▶ **Work order**:
Only those lines in the data below from the line containing "本コンテンツは [RxJS入門](RxJS入門.md) 5." through the line containing "##### ステップ3: 問題の発生", both included, should be restated word for word.

##### Data for review

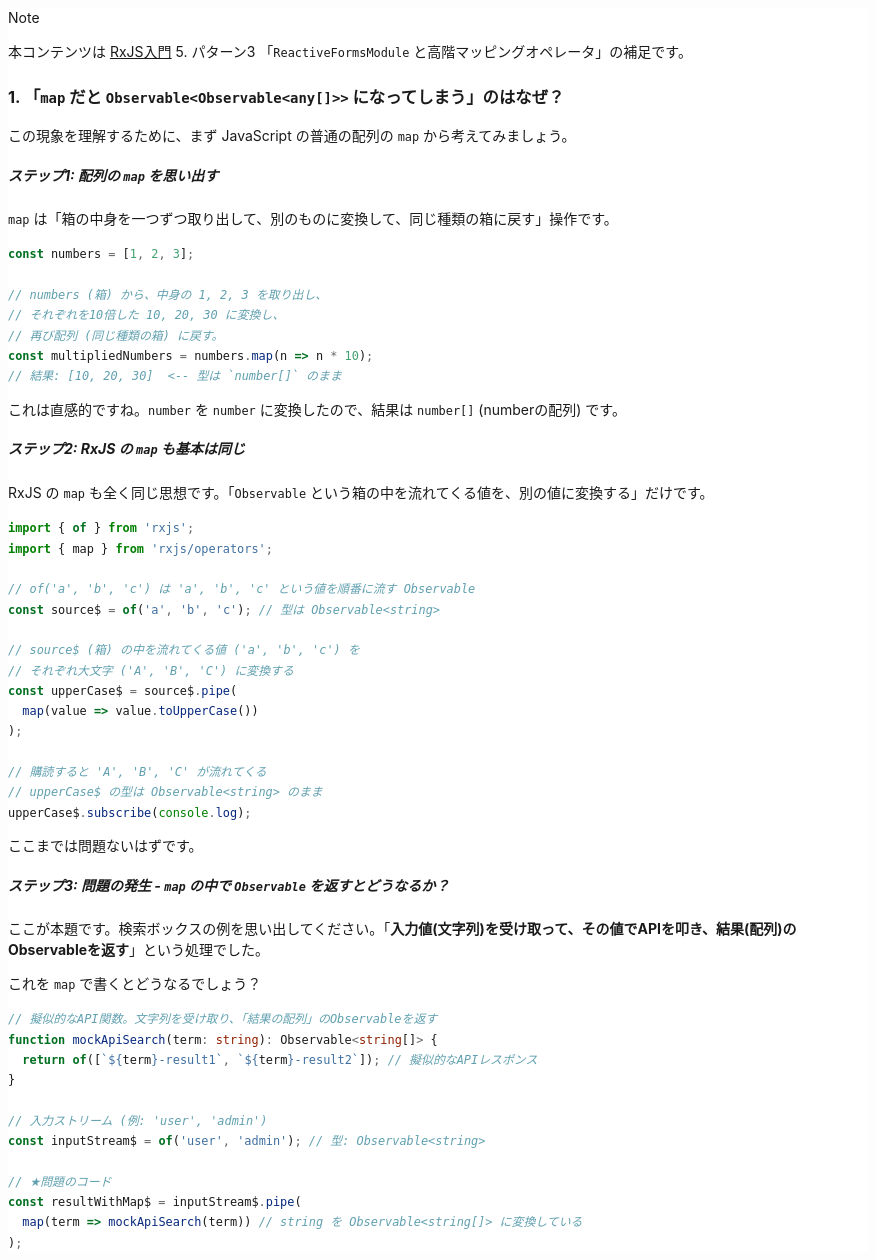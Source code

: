 > [!NOTE]
> 本コンテンツは [RxJS入門](RxJS入門.md) 5. パターン3 「`ReactiveFormsModule` と高階マッピングオペレータ」の補足です。

### 1. 「`map` だと `Observable<Observable<any[]>>` になってしまう」のはなぜ？

この現象を理解するために、まず JavaScript の普通の配列の `map` から考えてみましょう。

##### ステップ1: 配列の `map` を思い出す

`map` は「箱の中身を一つずつ取り出して、別のものに変換して、同じ種類の箱に戻す」操作です。

```javascript
const numbers = [1, 2, 3];

// numbers (箱) から、中身の 1, 2, 3 を取り出し、
// それぞれを10倍した 10, 20, 30 に変換し、
// 再び配列 (同じ種類の箱) に戻す。
const multipliedNumbers = numbers.map(n => n * 10);
// 結果: [10, 20, 30]  <-- 型は `number[]` のまま
```

これは直感的ですね。`number` を `number` に変換したので、結果は `number[]` (numberの配列) です。

##### ステップ2: RxJS の `map` も基本は同じ

RxJS の `map` も全く同じ思想です。「`Observable` という箱の中を流れてくる値を、別の値に変換する」だけです。

```typescript
import { of } from 'rxjs';
import { map } from 'rxjs/operators';

// of('a', 'b', 'c') は 'a', 'b', 'c' という値を順番に流す Observable
const source$ = of('a', 'b', 'c'); // 型は Observable<string>

// source$ (箱) の中を流れてくる値 ('a', 'b', 'c') を
// それぞれ大文字 ('A', 'B', 'C') に変換する
const upperCase$ = source$.pipe(
  map(value => value.toUpperCase())
);

// 購読すると 'A', 'B', 'C' が流れてくる
// upperCase$ の型は Observable<string> のまま
upperCase$.subscribe(console.log);
```

ここまでは問題ないはずです。

##### ステップ3: 問題の発生 - `map` の中で `Observable` を返すとどうなるか？

ここが本題です。検索ボックスの例を思い出してください。「**入力値(文字列)を受け取って、その値でAPIを叩き、結果(配列)のObservableを返す**」という処理でした。

これを `map` で書くとどうなるでしょう？

```typescript
// 擬似的なAPI関数。文字列を受け取り、「結果の配列」のObservableを返す
function mockApiSearch(term: string): Observable<string[]> {
  return of([`${term}-result1`, `${term}-result2`]); // 擬似的なAPIレスポンス
}

// 入力ストリーム (例: 'user', 'admin')
const inputStream$ = of('user', 'admin'); // 型: Observable<string>

// ★問題のコード
const resultWithMap$ = inputStream$.pipe(
  map(term => mockApiSearch(term)) // string を Observable<string[]> に変換している
);
```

##########

▶ **Exercise solution**:
> 本コンテンツは [RxJS入門](RxJS入門.md) 5. パターン3 「`ReactiveFormsModule` と高階マッピングオペレータ」の補足です。

### 1. 「`map` だと `Observable<Observable<any[]>>` になってしまう」のはなぜ？

この現象を理解するために、まず JavaScript の普通の配列の `map` から考えてみましょう。

##### ステップ1: 配列の `map` を思い出す

`map` は「箱の中身を一つずつ取り出して、別のものに変換して、同じ種類の箱に戻す」操作です。

```javascript
const numbers = [1, 2, 3];

// numbers (箱) から、中身の 1, 2, 3 を取り出し、
// それぞれを10倍した 10, 20, 30 に変換し、
// 再び配列 (同じ種類の箱) に戻す。
const multipliedNumbers = numbers.map(n => n * 10);
// 結果: [10, 20, 30]  <-- 型は `number[]` のまま
```

これは直感的ですね。`number` を `number` に変換したので、結果は `number[]` (numberの配列) です。

##### ステップ2: RxJS の `map` も基本は同じ

RxJS の `map` も全く同じ思想です。「`Observable` という箱の中を流れてくる値を、別の値に変換する」だけです。

```typescript
import { of } from 'rxjs';
import { map } from 'rxjs/operators';

// of('a', 'b', 'c') は 'a', 'b', 'c' という値を順番に流す Observable
const source$ = of('a', 'b', 'c'); // 型は Observable<string>

// source$ (箱) の中を流れてくる値 ('a', 'b', 'c') を
// それぞれ大文字 ('A', 'B', 'C') に変換する
const upperCase$ = source$.pipe(
  map(value => value.toUpperCase())
);

// 購読すると 'A', 'B', 'C' が流れてくる
// upperCase$ の型は Observable<string> のまま
upperCase$.subscribe(console.log);
```

ここまでは問題ないはずです。

##### ステップ3: 問題の発生 - `map` の中で `Observable` を返すとどうなるか？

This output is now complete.